We start with the following simple observation: for every multilinear map $f:\mathbb{R}^{2N} \rightarrow \mathbb{R}$, and $(X,Y) \in \mathbb{R}^{2N}$, if we sample from a product distribution $D$ where the expectation of each coordinate matches the coordinate in $(X,Y)$, then $\mathbb{E} f(D) = f(X,Y)$. This means that for the purposes of analyzing the main theorem, we could just as well imagine that $D$ is sampled from the normal multivariate distribution $Z$ over $\mathbb{R}^{2N}$ with correlation matrix $\epsilon^2 \begin{pmatrix} I & H \\ H^{-1} & I \end{pmatrix}$.

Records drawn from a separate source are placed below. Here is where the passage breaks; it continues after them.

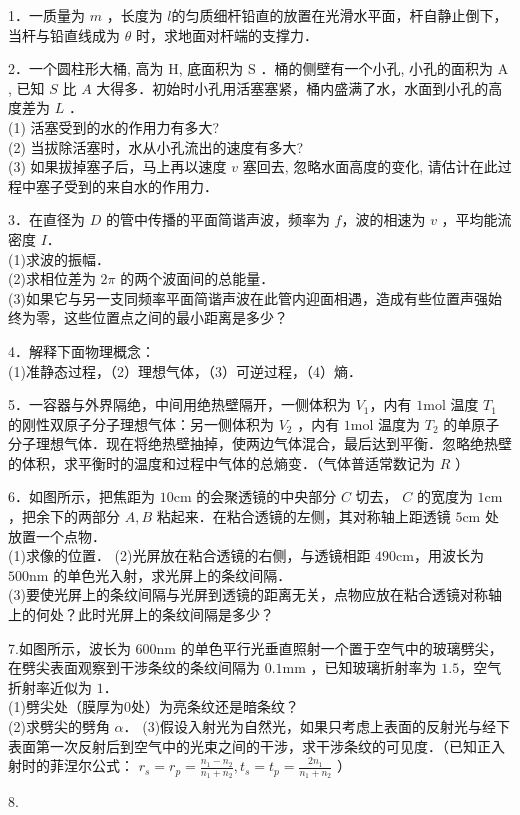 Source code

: 
1．一质量为 $m$ ，长度为 $l$的匀质细杆铅直的放置在光滑水平面，杆自静止倒下，当杆与铅直线成为 $\theta$ 时，求地面对杆端的支撑力．

2．一个圆柱形大桶, 高为 $\mathrm{H}$, 底面积为 $\mathrm{S}$ ．桶的侧壁有一个小孔, 小孔的面积为 $\mathrm{A}$, 已知 $S$ 比 $A$ 大得多．初始时小孔用活塞塞紧，桶内盛满了水，水面到小孔的高度差为 $L$ ．\\
(1) 活塞受到的水的作用力有多大? \\
(2) 当拔除活塞时，水从小孔流出的速度有多大? \\
(3) 如果拔掉塞子后，马上再以速度 $v$ 塞回去, 忽略水面高度的变化, 请估计在此过程中塞子受到的来自水的作用力．

3．在直径为 $D$ 的管中传播的平面简谐声波，频率为 $f$，波的相速为 $v$ ，平均能流密度 $I$．\\
(1)求波的振幅．\\
(2)求相位差为 $2\pi$ 的两个波面间的总能量．\\
(3)如果它与另一支同频率平面简谐声波在此管内迎面相遇，造成有些位置声强始终为零，这些位置点之间的最小距离是多少？

4．解释下面物理概念：\\
(1)准静态过程，（2）理想气体，（3）可逆过程，（4）熵．

5．一容器与外界隔绝，中间用绝热壁隔开，一侧体积为 $V_1$，内有 $1\mathrm{mol}$ 温度 $T_1$ 的刚性双原子分子理想气体：另一侧体积为 $V_2$ ，内有 $1\mathrm{mol}$ 温度为 $T_2$ 的单原子分子理想气体．现在将绝热壁抽掉，使两边气体混合，最后达到平衡．忽略绝热壁的体积，求平衡时的温度和过程中气体的总熵变．（气体普适常数记为 $R$ ）

6．如图所示，把焦距为 $10\mathrm{cm}$ 的会聚透镜的中央部分 $C$ 切去， $C$ 的宽度为 $1\mathrm{cm}$ ，把余下的两部分 $A,B$ 粘起来．在粘合透镜的左侧，其对称轴上距透镜 $5\mathrm{cm}$ 处放置一个点物．\\
(1)求像的位置．
(2)光屏放在粘合透镜的右侧，与透镜相距 $490\mathrm{cm}$，用波长为 $500\mathrm{nm}$ 的单色光入射，求光屏上的条纹间隔．\\
(3)要使光屏上的条纹间隔与光屏到透镜的距离无关，点物应放在粘合透镜对称轴上的何处？此时光屏上的条纹间隔是多少？

7.如图所示，波长为 $600\mathrm{nm}$ 的单色平行光垂直照射一个置于空气中的玻璃劈尖，在劈尖表面观察到干涉条纹的条纹间隔为 $0.1\mathrm{mm}$ ，已知玻璃折射率为 $1.5$，空气折射率近似为 $1$．\\
(1)劈尖处（膜厚为0处）为亮条纹还是暗条纹？\\
(2)求劈尖的劈角 $\alpha$．
(3)假设入射光为自然光，如果只考虑上表面的反射光与经下表面第一次反射后到空气中的光束之间的干涉，求干涉条纹的可见度．（已知正入射时的菲涅尔公式： $r_s=r_p=\frac{n_1-n_2}{n_1+n_2},t_s=t_p=\frac{2n_1}{n_1+n_2}$ ）

8. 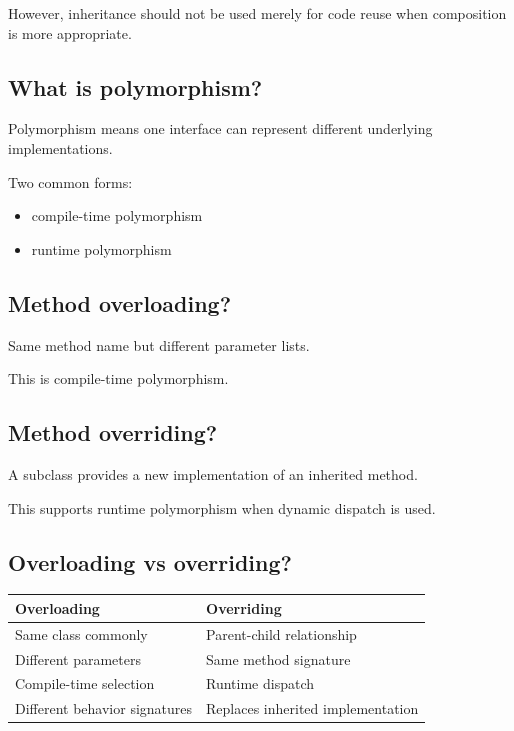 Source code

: However, inheritance should not be used merely for code reuse when composition is more appropriate.

\medskip

\subsection{What is polymorphism?}

Polymorphism means one interface can represent different underlying implementations.

Two common forms:

\begin{itemize}
  \item compile-time polymorphism
  \item runtime polymorphism
\end{itemize}

\medskip

\subsection{Method overloading?}

Same method name but different parameter lists.

This is compile-time polymorphism.

\medskip

\subsection{Method overriding?}

A subclass provides a new implementation of an inherited method.

This supports runtime polymorphism when dynamic dispatch is used.

\medskip

\subsection{Overloading vs overriding?}

\begin{center}
\setlength{\tabcolsep}{6pt}
\renewcommand{\arraystretch}{1.2}
\begin{tabular}{|l|l|}
\hline
\textbf{Overloading} & \textbf{Overriding} \\
\hline
Same class commonly & Parent-child relationship \\
Different parameters & Same method signature \\
Compile-time selection & Runtime dispatch \\
Different behavior signatures & Replaces inherited implementation \\
\hline
\end{tabular}
\end{center}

Hence the result will follow from the following result:

Main Lemma Let $Z$ be any multivariate Gaussian distribution over $\mathbb{R}^M$ such that $\mathbb{E} Z_i^2 = o( \log^{-1/2} (M/\delta))$ and $|\mathbb{E} Z_i Z_j | \leq \delta$ for $i\neq j$. Then $Z$ is $\tilde{O}(\delta)$ pseudorandom w.r.t. multilinear polynomials computable by polynomial sized circuits of constant depth.

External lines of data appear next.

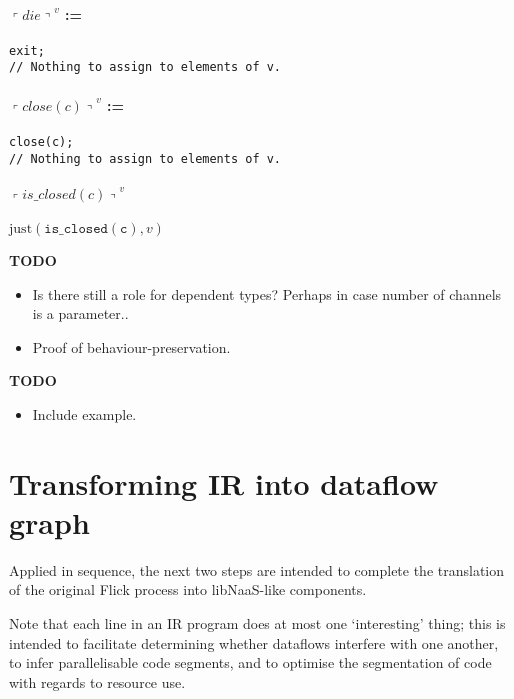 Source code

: \documentclass{article}
\newenvironment{todo}{\begin{mdframed}[backgroundcolor=gray!20]\bf TODO \begin{itemize}}{\end{itemize}\end{mdframed}}
\newcommand{\q}[1]{\ensuremath{\left\ulcorner #1\right\urcorner}}
\begin{document}
\paragraph{$\q{die}^v$ := }
\hfill\begin{minipage}{\textwidth}
\begin{verbatim}
exit;
// Nothing to assign to elements of v.
\end{verbatim}
\end{minipage}

\paragraph{$\q{close(c)}^v$ := }
\hfill\begin{minipage}{\textwidth}
\begin{verbatim}
close(c);
// Nothing to assign to elements of v.
\end{verbatim}
\end{minipage}

\paragraph{$\q{is\_closed(c)}^v$  } $\mathrm{just}(\mathtt{is\_closed(c)}, v)$

\begin{todo}
\item Is there still a role for dependent types? Perhaps in case number of channels is a parameter..
\item Proof of behaviour-preservation.
\end{todo}

\begin{todo}
\item Include example.
\end{todo}


\section{Transforming IR into dataflow graph}
Applied in sequence, the next two steps are intended to complete the translation
of the original Flick process into libNaaS-like components.

Note that each line in an IR program does at most one `interesting' thing; this
is intended to facilitate determining whether dataflows interfere with one
another, to infer parallelisable code segments, and to optimise the segmentation
of code with regards to resource use.
\end{document}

The $\tilde{O}$ notation hides factors poly-logarithmic in $M$. In our case, the distribution $Z$ satisfies $\mathbb{E} Z_i^2 = \epsilon^2 = 1/n$, and $|\mathbb{E}Z_iZ_j| \leq \tfrac{1}{\sqrt{N}}$ and so we get that $Z$ (and hence our original $D$) is $\tilde{O}(\tfrac{1}{\sqrt{N}})$ pseudorandom, completing the proof of the main theorem.

Note that the Main Lemma is of interest in its own right – it says that for a multivariate Gaussian to fool AC0, it is enough that the second moments sufficiently decay as long as the diagonal entries are moderately bounded away from 1. (However, for multivariate Gaussians, a bound on the second moments also implies decay of higher moments by Isserlis’ theorem.)

### Proof of the Main Lemma

The Main Lemma is proved by a “Hybrid Argument”. (Related to arguments used by Chattopadhyay, Hatami, Hosseini and Lovett for constructing pseudorandom generators.) We will set $T = (M/\delta)^{10}$. Since a sum of Gaussians is a Gaussian, for every multivariate Gaussian $Z$, we can write

$Z = \tfrac{1}{\sqrt{T}}\sum_{i=1}^T Z^i$

where $Z^i$ is identically distributed to $Z$.

We write $Z^{\leq i} = \tfrac{1}{\sqrt{T}}\sum_{j=1}^i Z^j$. To prove the Main Lemma we need to show that $|\mathbb{E}f(Z^{\leq T}) - f(0)| \leq \tilde{O}(\delta)$ for every constant-depth poly-size computable multilinear $f$. To do so we will establish the following inequality:

$| \mathbb{E} f(Z^{\leq i}+\tfrac{1}{\sqrt{T}}Z^{i+1}) - \mathbb{E} f(Z^{\leq i}) | \leq \tilde{O}(\tfrac{\delta}{T}) \;\;\;\;(*)$
for every $i=0,1,\ldots,T-1$. (Writing $Z^{\leq 0}$ for the $0$ vector.)
We can obtain the main lemma by summing up $(*)$ over all $i=0,\ldots, T-1$.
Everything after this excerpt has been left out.